Stored data entries:

________________________

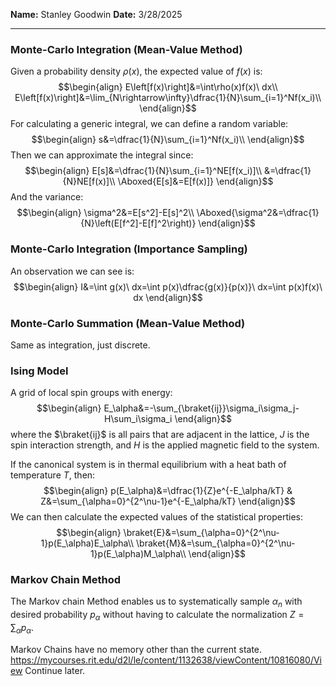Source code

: **Name:** Stanley Goodwin
**Date:** 3/28/2025

---

### Monte-Carlo Integration (Mean-Value Method)
Given a probability density $\rho(x)$, the expected value of $f(x)$ is:
$$\begin{align}
E\left[f(x)\right]&=\int\rho(x)f(x)\ dx\\
E\left[f(x)\right]&=\lim_{N\rightarrow\infty}\dfrac{1}{N}\sum_{i=1}^Nf(x_i)\\
\end{align}$$
For calculating a generic integral, we can define a random variable:
$$\begin{align}
s&=\dfrac{1}{N}\sum_{i=1}^Nf(x_i)\\
\end{align}$$
Then we can approximate the integral since:
$$\begin{align}
E[s]&=\dfrac{1}{N}\sum_{i=1}^NE[f(x_i)]\\
&=\dfrac{1}{N}NE[f(x)]\\
\Aboxed{E[s]&=E[f(x)]}
\end{align}$$
And the variance:
$$\begin{align}
\sigma^2&=E[s^2]-E[s]^2\\
\Aboxed{\sigma^2&=\dfrac{1}{N}\left(E[f^2]-E[f]^2\right)}
\end{align}$$
### Monte-Carlo Integration (Importance Sampling)
An observation we can see is:
$$\begin{align}
I&=\int g(x)\ dx=\int p(x)\dfrac{g(x)}{p(x)}\ dx=\int p(x)f(x)\ dx
\end{align}$$

### Monte-Carlo Summation (Mean-Value Method)
Same as integration, just discrete.


### Ising Model
A grid of local spin groups with energy:
$$\begin{align}
E_\alpha&=-\sum_{\braket{ij}}\sigma_i\sigma_j-H\sum_i\sigma_i
\end{align}$$
where the $\braket{ij}$ is all pairs that are adjacent in the lattice, $J$ is the spin interaction strength, and $H$ is the applied magnetic field to the system.

If the canonical system is in thermal equilibrium with a heat bath of temperature $T$, then:
$$\begin{align}
p(E_\alpha)&=\dfrac{1}{Z}e^{-E_\alpha/kT} & Z&=\sum_{\alpha=0}^{2^\nu-1}e^{-E_\alpha/kT}
\end{align}$$
We can then calculate the expected values of the statistical properties:
$$\begin{align}
\braket{E}&=\sum_{\alpha=0}^{2^\nu-1}p(E_\alpha)E_\alpha\\
\braket{M}&=\sum_{\alpha=0}^{2^\nu-1}p(E_\alpha)M_\alpha\\
\end{align}$$
### Markov Chain Method
The Markov chain Method enables us to systematically sample $\alpha_n$ with desired probability $p_\alpha$ without having to calculate the normalization $Z=\sum_\alpha p_\alpha$.

Markov Chains have no memory other than the current state.
https://mycourses.rit.edu/d2l/le/content/1132638/viewContent/10816080/View
Continue later.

________________________

What is wanted is a verbatim transcription of every record above, pictures excluded.

Source code

: **Name:** Stanley Goodwin
**Date:** 3/28/2025

---

### Monte-Carlo Integration (Mean-Value Method)
Given a probability density $\rho(x)$, the expected value of $f(x)$ is:
$$\begin{align}
E\left[f(x)\right]&=\int\rho(x)f(x)\ dx\\
E\left[f(x)\right]&=\lim_{N\rightarrow\infty}\dfrac{1}{N}\sum_{i=1}^Nf(x_i)\\
\end{align}$$
For calculating a generic integral, we can define a random variable:
$$\begin{align}
s&=\dfrac{1}{N}\sum_{i=1}^Nf(x_i)\\
\end{align}$$
Then we can approximate the integral since:
$$\begin{align}
E[s]&=\dfrac{1}{N}\sum_{i=1}^NE[f(x_i)]\\
&=\dfrac{1}{N}NE[f(x)]\\
\Aboxed{E[s]&=E[f(x)]}
\end{align}$$
And the variance:
$$\begin{align}
\sigma^2&=E[s^2]-E[s]^2\\
\Aboxed{\sigma^2&=\dfrac{1}{N}\left(E[f^2]-E[f]^2\right)}
\end{align}$$
### Monte-Carlo Integration (Importance Sampling)
An observation we can see is:
$$\begin{align}
I&=\int g(x)\ dx=\int p(x)\dfrac{g(x)}{p(x)}\ dx=\int p(x)f(x)\ dx
\end{align}$$

### Monte-Carlo Summation (Mean-Value Method)
Same as integration, just discrete.


### Ising Model
A grid of local spin groups with energy:
$$\begin{align}
E_\alpha&=-\sum_{\braket{ij}}\sigma_i\sigma_j-H\sum_i\sigma_i
\end{align}$$
where the $\braket{ij}$ is all pairs that are adjacent in the lattice, $J$ is the spin interaction strength, and $H$ is the applied magnetic field to the system.

If the canonical system is in thermal equilibrium with a heat bath of temperature $T$, then:
$$\begin{align}
p(E_\alpha)&=\dfrac{1}{Z}e^{-E_\alpha/kT} & Z&=\sum_{\alpha=0}^{2^\nu-1}e^{-E_\alpha/kT}
\end{align}$$
We can then calculate the expected values of the statistical properties:
$$\begin{align}
\braket{E}&=\sum_{\alpha=0}^{2^\nu-1}p(E_\alpha)E_\alpha\\
\braket{M}&=\sum_{\alpha=0}^{2^\nu-1}p(E_\alpha)M_\alpha\\
\end{align}$$
### Markov Chain Method
The Markov chain Method enables us to systematically sample $\alpha_n$ with desired probability $p_\alpha$ without having to calculate the normalization $Z=\sum_\alpha p_\alpha$.

Markov Chains have no memory other than the current state.
https://mycourses.rit.edu/d2l/le/content/1132638/viewContent/10816080/View
Continue later.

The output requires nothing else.